#### [THE TASK]
In the records that follow, show each line where the word "Steganography" is present.

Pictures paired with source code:
__________________________________________________
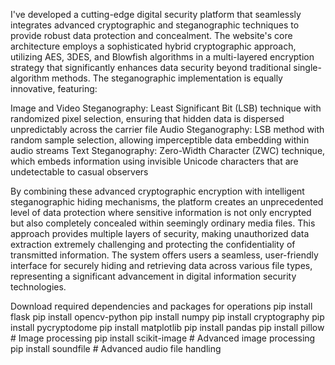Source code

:I've developed a cutting-edge digital security platform that seamlessly integrates advanced cryptographic and steganographic techniques to provide robust data protection and concealment. The website's core architecture employs a sophisticated hybrid cryptographic approach, utilizing AES, 3DES, and Blowfish algorithms in a multi-layered encryption strategy that significantly enhances data security beyond traditional single-algorithm methods.
The steganographic implementation is equally innovative, featuring:

Image and Video Steganography: Least Significant Bit (LSB) technique with randomized pixel selection, ensuring that hidden data is dispersed unpredictably across the carrier file
Audio Steganography: LSB method with random sample selection, allowing imperceptible data embedding within audio streams
Text Steganography: Zero-Width Character (ZWC) technique, which embeds information using invisible Unicode characters that are undetectable to casual observers

By combining these advanced cryptographic encryption with intelligent steganographic hiding mechanisms, the platform creates an unprecedented level of data protection where sensitive information is not only encrypted but also completely concealed within seemingly ordinary media files. This approach provides multiple layers of security, making unauthorized data extraction extremely challenging and protecting the confidentiality of transmitted information.
The system offers users a seamless, user-friendly interface for securely hiding and retrieving data across various file types, representing a significant advancement in digital information security technologies.


Download required dependencies and packages for operations
pip install flask
pip install opencv-python
pip install numpy
pip install cryptography
pip install pycryptodome
pip install matplotlib
pip install pandas
pip install pillow  # Image processing
pip install scikit-image  # Advanced image processing
pip install soundfile  # Advanced audio file handling
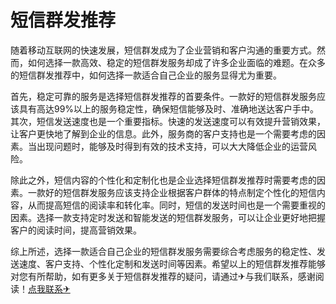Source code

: # 短信群发推荐

随着移动互联网的快速发展，短信群发成为了企业营销和客户沟通的重要方式。然而，如何选择一款高效、稳定的短信群发服务却成了许多企业面临的难题。在众多的短信群发推荐中，如何选择一款适合自己企业的服务显得尤为重要。

首先，稳定可靠的服务是选择短信群发推荐的首要条件。一款好的短信群发服务应该具有高达99%以上的服务稳定性，确保短信能够及时、准确地送达客户手中。其次，短信发送速度也是一个重要指标。快速的发送速度可以有效提升营销效果，让客户更快地了解到企业的信息。此外，服务商的客户支持也是一个需要考虑的因素。当出现问题时，能够及时得到有效的技术支持，可以大大降低企业的运营风险。

除此之外，短信内容的个性化和定制化也是企业选择短信群发推荐时需要考虑的因素。一款好的短信群发服务应该支持企业根据客户群体的特点制定个性化的短信内容，从而提高短信的阅读率和转化率。同时，短信的发送时间也是一个需要重视的因素。选择一款支持定时发送和智能发送的短信群发服务，可以让企业更好地把握客户的阅读时间，提高营销效果。

综上所述，选择一款适合自己企业的短信群发服务需要综合考虑服务的稳定性、发送速度、客户支持、个性化定制和发送时间等因素。希望以上的短信群发推荐能够对您有所帮助，如有更多关于短信群发推荐的疑问，请通过✈与我们联系，感谢阅读！[点我联系✈](https://u.G208.com)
__________________________________________________
#### [TASK OUTPUT]
Image and Video Steganography: Least Significant Bit (LSB) technique with randomized pixel selection, ensuring that hidden data is dispersed unpredictably across the carrier file
Audio Steganography: LSB method with random sample selection, allowing imperceptible data embedding within audio streams
Text Steganography: Zero-Width Character (ZWC) technique, which embeds information using invisible Unicode characters that are undetectable to casual observers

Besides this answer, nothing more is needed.